Depth-first search always expands the deepest node in the frontier first. It could be implemented as a call to BEST-FIRST-SEARCH where the evaluation function $f$ is the negative of the depth. However, it is usually implemented not as a graph search but as a tree-like search that does not keep a table of reached states.

The search proceeds immediately to the deepest level of the search tree, where the nodes have no successors. The search then “backs up” to the next deepest node that still has unexpanded successors.

The goal test is applied when a node is extracted from the frontier.

Evaluation

Depth-first search is not cost-optimal; it returns the first solution it finds, even if it is not cheapest.

For finite state spaces that are trees it is efficient and complete; for acyclic state spaces it may end up expanding the same state many times via different paths, but will (eventually) systematically explore the entire space.

In cyclic state spaces it can get stuck in an infinite loop; therefore some implementations of depth-first search check each new node for cycles.
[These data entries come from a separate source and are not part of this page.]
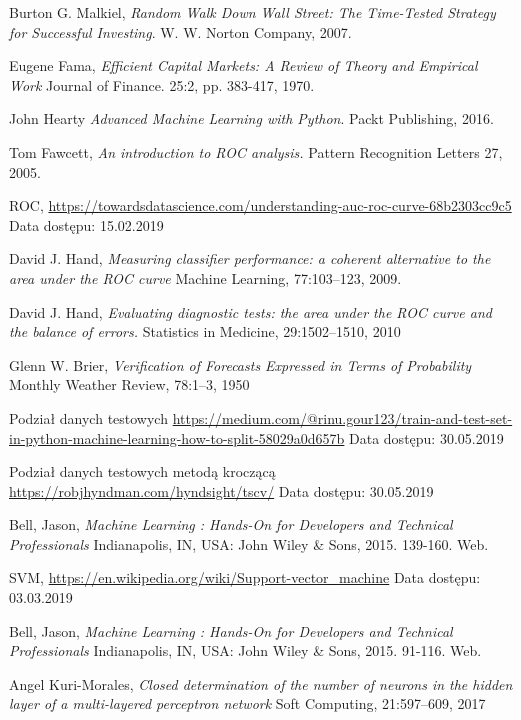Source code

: \documentclass[a4paper, twoside, 11pt, openright]{article}
\begin{document}
\begin{thebibliography}{9}
  Burton G. Malkiel,
  \textit{Random Walk Down Wall Street: The Time-Tested Strategy for Successful Investing}.
  W. W. Norton Company,
  2007.

  Eugene Fama,
  \textit{Efficient Capital Markets: A Review of Theory and Empirical Work}
  Journal of Finance. 25:2, pp. 383-417, 1970.

  John Hearty
  \textit{Advanced Machine Learning with Python}.
  Packt Publishing,
  2016.

	Tom Fawcett, 
  \textit{An introduction to ROC analysis.}
  Pattern Recognition Letters 27,
  2005.

	ROC, \url{https://towardsdatascience.com/understanding-auc-roc-curve-68b2303cc9c5} 
	Data dostępu: 15.02.2019

	David J. Hand, 
  \textit{Measuring classifier performance: a coherent alternative to the area under the ROC curve}
  Machine Learning, 77:103–123, 2009.

	David J. Hand, 
  \textit{Evaluating diagnostic tests: the area under the ROC curve and the balance of errors.}
 Statistics in Medicine, 29:1502–1510, 2010

	Glenn W. Brier, 
  \textit{Verification of Forecasts Expressed in Terms of Probability}
  Monthly Weather Review, 78:1–3, 1950

 Podział danych testowych \url{https://medium.com/@rinu.gour123/train-and-test-set-in-python-machine-learning-how-to-split-58029a0d657b}
 Data dostępu: 30.05.2019
 
 
 Podział danych testowych metodą kroczącą \url{https://robjhyndman.com/hyndsight/tscv/}
 Data dostępu: 30.05.2019
 
	Bell, Jason, \textit{Machine Learning : Hands-On for Developers and Technical Professionals}  Indianapolis, IN, USA: John Wiley \& Sons, 2015. 139-160. Web.
	
	SVM, \url{https://en.wikipedia.org/wiki/Support-vector_machine} 
	Data dostępu: 03.03.2019

	Bell, Jason, \textit{Machine Learning : Hands-On for Developers and Technical Professionals}  Indianapolis, IN, USA: John Wiley \& Sons, 2015. 91-116. Web.


	Angel Kuri-Morales, 
  \textit{Closed determination of the number of neurons in the hidden layer of a multi-layered perceptron network}
  Soft Computing, 21:597–609, 2017


\end{thebibliography}
\end{document}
Finally, in infinite state spaces, depth-first search is not systematic: it can get stuck going down an infinite path, even if there are no cycles. Thus, depth-first search is incomplete.

Complexity

For problems where a tree-like search is feasible, depth-first search has much smaller needs for memory. We don’t keep a reached table at all, and the frontier is very small

For a finite tree-shaped state-space a depth-first tree-like search takes time proportional to the number of states, and has memory complexity of only $O(bm)$ where $m$ is the branching factor and is the maximum depth of the tree

Backtracking variant

A variant of depth-first search called backtracking search uses even less memory. In backtracking, only one successor is generated at a time rather than all successors; each partially expanded node remembers which successor to generate next. In addition, successors are generated by modifying the current state description directly rather than allocating memory for a brand-new state.

This reduces the memory requirements to just one state description and a path of $O(m)$ actions. With backtracking we also have the option of maintaining an efficient set data structure for the states on the current path, allowing us to check for a cyclic path in time $O(1)$ rather than $O(n)$.

For backtracking to work, we must be able to undo each action when we backtrack.